A Direcção Central de Combate à Delinquência Itinerante francesa, órgão que estabelece “a genealogia e os percursos das minorias étnicas não sedentarizadas”, terá constituído, com conhecimento do Ministério do Interior, um arquivo “secreto e ilegal” sobre os ciganos romenos a habitar no país, designado MENS – Minorias Étnicas Não Sedentárias, informou o diário francês Le Monde.
A queixa apresentada ao Procurador de Paris pela Associação Nacional dos Nómadas Católicos, Voz dos Roma, União Francesa das Associações Ciganas e Federação Nacional das Associações Solidárias e de Acção com os Ciganos e Nómadas indica a existência de um "meio de efectuar a compilação das detenções de roma" fora de França. Segundo estas associações, o documento viola a lei ao armazenar dados sobre a origem racial ou étnica de um grupo específico e é claramente "discriminatório".

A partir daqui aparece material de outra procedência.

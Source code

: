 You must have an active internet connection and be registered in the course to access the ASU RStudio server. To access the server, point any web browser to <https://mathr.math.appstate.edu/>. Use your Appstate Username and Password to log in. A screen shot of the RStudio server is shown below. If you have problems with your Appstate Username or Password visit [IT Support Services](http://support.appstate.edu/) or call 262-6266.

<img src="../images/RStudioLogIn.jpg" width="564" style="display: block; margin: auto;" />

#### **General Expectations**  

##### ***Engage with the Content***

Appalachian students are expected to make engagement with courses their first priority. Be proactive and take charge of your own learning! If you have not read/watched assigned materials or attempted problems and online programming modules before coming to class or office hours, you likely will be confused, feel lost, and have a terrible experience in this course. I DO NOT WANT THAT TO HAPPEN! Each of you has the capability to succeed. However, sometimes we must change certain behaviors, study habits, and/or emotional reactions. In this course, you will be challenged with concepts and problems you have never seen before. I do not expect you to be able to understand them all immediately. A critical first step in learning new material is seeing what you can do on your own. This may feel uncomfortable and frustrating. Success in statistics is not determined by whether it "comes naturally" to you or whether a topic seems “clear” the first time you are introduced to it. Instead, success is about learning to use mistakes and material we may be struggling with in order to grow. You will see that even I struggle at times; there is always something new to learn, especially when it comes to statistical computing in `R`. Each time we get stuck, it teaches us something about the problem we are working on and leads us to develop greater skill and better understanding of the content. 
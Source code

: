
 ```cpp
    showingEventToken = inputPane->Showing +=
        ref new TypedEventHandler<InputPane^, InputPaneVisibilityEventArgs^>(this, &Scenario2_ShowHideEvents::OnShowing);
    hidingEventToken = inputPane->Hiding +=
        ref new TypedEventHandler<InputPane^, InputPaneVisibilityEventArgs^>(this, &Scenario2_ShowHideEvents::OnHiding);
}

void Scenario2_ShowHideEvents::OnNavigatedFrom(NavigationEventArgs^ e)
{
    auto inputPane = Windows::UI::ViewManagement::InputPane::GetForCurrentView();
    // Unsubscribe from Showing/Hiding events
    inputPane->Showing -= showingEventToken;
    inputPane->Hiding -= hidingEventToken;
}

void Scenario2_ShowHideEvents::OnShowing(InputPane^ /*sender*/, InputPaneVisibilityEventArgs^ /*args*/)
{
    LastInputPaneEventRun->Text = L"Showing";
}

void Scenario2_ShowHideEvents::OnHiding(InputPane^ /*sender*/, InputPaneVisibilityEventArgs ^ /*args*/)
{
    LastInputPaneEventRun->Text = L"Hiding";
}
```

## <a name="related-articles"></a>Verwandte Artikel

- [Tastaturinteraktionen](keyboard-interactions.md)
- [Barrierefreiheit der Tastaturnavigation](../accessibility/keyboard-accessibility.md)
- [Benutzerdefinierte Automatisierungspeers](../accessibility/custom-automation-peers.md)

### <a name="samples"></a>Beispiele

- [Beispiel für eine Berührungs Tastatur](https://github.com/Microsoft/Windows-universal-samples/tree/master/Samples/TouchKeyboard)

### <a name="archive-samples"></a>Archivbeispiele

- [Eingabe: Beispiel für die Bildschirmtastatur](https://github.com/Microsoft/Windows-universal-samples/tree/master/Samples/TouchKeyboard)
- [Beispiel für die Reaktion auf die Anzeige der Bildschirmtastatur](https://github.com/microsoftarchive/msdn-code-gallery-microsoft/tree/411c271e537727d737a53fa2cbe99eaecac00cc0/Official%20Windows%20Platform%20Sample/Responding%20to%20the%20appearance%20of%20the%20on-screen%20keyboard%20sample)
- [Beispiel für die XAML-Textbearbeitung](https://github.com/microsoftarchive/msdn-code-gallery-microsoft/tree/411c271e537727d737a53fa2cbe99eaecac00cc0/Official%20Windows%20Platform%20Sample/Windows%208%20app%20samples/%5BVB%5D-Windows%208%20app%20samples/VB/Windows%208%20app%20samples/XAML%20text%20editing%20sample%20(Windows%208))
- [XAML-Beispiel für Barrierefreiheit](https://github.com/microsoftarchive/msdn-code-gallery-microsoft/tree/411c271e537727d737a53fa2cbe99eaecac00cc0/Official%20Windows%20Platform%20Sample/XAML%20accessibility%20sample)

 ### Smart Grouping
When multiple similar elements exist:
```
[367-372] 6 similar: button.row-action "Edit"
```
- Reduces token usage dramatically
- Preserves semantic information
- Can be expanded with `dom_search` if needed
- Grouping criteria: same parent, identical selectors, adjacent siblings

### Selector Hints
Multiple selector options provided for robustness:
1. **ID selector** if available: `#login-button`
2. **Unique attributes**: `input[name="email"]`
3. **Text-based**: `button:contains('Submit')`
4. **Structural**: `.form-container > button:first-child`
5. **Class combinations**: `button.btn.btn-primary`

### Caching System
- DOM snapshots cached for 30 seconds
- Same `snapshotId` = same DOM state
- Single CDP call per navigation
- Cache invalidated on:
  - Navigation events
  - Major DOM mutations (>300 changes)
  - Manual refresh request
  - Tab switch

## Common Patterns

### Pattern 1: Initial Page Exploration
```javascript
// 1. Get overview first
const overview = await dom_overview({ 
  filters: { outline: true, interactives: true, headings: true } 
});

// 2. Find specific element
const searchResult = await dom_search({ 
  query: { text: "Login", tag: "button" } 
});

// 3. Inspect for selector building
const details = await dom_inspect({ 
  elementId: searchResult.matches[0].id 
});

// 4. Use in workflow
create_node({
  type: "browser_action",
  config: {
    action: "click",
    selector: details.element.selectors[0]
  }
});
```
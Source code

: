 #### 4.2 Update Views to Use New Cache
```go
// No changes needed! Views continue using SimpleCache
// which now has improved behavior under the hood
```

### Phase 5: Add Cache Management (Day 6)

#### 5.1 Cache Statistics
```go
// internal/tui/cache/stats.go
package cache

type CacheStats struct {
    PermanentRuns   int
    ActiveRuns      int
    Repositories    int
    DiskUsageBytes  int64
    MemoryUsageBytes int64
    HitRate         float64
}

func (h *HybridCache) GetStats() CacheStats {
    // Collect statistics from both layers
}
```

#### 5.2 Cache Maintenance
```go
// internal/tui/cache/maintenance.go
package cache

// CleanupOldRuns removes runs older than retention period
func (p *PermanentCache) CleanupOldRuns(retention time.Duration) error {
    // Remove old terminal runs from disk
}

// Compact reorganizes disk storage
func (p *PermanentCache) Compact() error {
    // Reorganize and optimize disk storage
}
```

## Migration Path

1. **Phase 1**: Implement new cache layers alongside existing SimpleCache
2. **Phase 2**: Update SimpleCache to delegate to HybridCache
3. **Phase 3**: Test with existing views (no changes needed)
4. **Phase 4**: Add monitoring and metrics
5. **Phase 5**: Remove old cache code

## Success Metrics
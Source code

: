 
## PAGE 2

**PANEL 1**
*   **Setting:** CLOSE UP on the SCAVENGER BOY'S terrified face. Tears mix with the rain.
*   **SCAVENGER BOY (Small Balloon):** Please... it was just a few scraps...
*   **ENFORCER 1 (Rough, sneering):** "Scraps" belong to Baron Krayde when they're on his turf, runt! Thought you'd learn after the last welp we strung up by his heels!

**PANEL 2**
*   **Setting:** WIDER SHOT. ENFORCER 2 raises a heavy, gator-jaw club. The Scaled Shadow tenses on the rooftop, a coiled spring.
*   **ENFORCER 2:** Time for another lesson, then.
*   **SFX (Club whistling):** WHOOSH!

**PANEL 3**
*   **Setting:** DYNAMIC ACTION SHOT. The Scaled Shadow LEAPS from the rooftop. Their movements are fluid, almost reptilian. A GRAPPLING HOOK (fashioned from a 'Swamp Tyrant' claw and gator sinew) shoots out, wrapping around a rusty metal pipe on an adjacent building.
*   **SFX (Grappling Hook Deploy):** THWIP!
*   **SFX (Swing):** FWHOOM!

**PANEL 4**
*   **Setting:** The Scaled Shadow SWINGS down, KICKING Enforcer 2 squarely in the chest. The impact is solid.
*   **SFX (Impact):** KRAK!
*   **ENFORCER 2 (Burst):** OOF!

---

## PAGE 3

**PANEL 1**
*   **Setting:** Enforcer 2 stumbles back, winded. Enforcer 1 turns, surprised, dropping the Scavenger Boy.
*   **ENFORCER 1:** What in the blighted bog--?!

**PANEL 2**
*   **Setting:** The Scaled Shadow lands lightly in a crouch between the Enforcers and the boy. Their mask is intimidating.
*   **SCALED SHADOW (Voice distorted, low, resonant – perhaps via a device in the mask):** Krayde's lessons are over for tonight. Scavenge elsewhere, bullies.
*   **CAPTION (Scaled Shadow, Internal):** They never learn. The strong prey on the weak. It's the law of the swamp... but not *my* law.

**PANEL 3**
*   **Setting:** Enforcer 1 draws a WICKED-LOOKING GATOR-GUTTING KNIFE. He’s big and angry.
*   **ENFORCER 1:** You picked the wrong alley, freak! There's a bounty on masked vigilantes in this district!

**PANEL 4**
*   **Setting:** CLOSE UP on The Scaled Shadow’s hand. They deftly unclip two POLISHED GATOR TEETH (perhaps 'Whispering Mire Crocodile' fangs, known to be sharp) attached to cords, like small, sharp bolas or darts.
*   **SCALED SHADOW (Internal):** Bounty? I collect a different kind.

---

O ministro do Interior, Brice Hortefeux, já negou a existência de tal ficheiro, mas reconhece que a expressão MENS — sigla que designa o documento, referente a Minorias Étnicas Não Sedentárias — foi usada pela Gendarmerie nos anos 1990, e subsiste hoje em dia “uma base de dados com os títulos de circulação entregues às pessoas sem residência fixa”.
França recolhe impressões digitais de ciganos
Depois de Hortefeux vir negar a existência de um ficheiro com dados sobre uma comunidade em particular, soube-se que o ministério francês da Imigração está a tirar as impressões digitais dos ciganos que obtiverem ajuda financeira, depois de receberem ordem de deportação, essencialmente para a Bulgária e a Roménia.
Segundo as autoridades, este registo biométrico, iniciado em Outubro, destina-se “a evitar que eles voltem a entrar em França”, com falsa identidade, para tentar receber de novo os 300 euros que cada adulto recebe como forma de ajuda à sua reintegração no país natal (200 para as crianças), adianta o jornal Público.
Com a desculpa da diminuição do risco de fraude, o Governo de Sarkozy realiza um registo biométrico de todos os ciganos búlgaros e romenos expulsos, tornando cada vez mais inequívoca a sua perseguição a uma minoria em particular.
Na semana passada, a Comissão Europeia avisou a França de que poderá ficar sujeita a medidas disciplinares se não legislar no sentido de garantir a liberdade de movimento prevista no interior da União Europeia, isto depois de Durão Barroso e a Comissária Reding terem deixado cair as ameaças de um processo de infracção, que poderia levar a França ao Tribunal Europeu.
Entretanto, o Ministro dos Negócios Estrangeiros francês Bernard Kouchner anunciou que está de saída do Governo por discordar da "inflexão securitária" advogada por Nicolas Sarkozy.